*** Opening of Data extract ***

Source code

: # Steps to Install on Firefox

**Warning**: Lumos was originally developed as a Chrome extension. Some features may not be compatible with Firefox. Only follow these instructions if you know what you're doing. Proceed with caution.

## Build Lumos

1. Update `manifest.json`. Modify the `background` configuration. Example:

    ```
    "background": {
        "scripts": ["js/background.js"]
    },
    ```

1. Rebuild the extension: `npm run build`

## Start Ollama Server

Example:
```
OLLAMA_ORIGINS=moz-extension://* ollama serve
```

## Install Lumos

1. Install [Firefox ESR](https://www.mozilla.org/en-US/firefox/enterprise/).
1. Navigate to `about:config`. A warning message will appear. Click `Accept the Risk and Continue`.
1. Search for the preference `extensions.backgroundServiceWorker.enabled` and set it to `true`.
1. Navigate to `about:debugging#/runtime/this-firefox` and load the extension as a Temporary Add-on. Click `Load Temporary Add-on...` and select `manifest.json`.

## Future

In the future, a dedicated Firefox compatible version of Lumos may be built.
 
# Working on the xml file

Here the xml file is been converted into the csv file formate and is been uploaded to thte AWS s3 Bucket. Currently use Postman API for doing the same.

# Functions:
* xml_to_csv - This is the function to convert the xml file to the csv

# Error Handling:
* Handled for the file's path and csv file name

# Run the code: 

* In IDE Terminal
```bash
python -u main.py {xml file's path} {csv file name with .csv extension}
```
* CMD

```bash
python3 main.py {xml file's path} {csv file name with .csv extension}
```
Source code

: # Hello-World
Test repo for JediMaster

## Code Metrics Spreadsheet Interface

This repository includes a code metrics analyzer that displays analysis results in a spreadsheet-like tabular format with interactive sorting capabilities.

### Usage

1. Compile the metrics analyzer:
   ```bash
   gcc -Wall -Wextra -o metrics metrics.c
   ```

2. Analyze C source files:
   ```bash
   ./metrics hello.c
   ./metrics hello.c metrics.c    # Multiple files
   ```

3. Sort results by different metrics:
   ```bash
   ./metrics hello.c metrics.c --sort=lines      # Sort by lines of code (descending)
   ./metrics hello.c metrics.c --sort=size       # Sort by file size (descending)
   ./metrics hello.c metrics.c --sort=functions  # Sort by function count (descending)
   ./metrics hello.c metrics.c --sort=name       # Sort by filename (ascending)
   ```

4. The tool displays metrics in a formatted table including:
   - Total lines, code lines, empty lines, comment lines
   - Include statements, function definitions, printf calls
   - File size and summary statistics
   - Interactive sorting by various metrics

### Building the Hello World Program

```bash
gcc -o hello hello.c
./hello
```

*** Close of Data extract ***

▸ What you need to do:
Nothing but the lines from the one containing "This repository includes" through the last line of the listing should be output, each exactly as written.

▸ Exercise response:
This repository includes a code metrics analyzer that displays analysis results in a spreadsheet-like tabular format with interactive sorting capabilities.

### Usage

1. Compile the metrics analyzer:
   ```bash
   gcc -Wall -Wextra -o metrics metrics.c
   ```

2. Analyze C source files:
   ```bash
   ./metrics hello.c
   ./metrics hello.c metrics.c    # Multiple files
   ```

3. Sort results by different metrics:
   ```bash
   ./metrics hello.c metrics.c --sort=lines      # Sort by lines of code (descending)
   ./metrics hello.c metrics.c --sort=size       # Sort by file size (descending)
   ./metrics hello.c metrics.c --sort=functions  # Sort by function count (descending)
   ./metrics hello.c metrics.c --sort=name       # Sort by filename (ascending)
   ```

4. The tool displays metrics in a formatted table including:
   - Total lines, code lines, empty lines, comment lines
   - Include statements, function definitions, printf calls
   - File size and summary statistics
   - Interactive sorting by various metrics

### Building the Hello World Program

```bash
gcc -o hello hello.c
./hello
```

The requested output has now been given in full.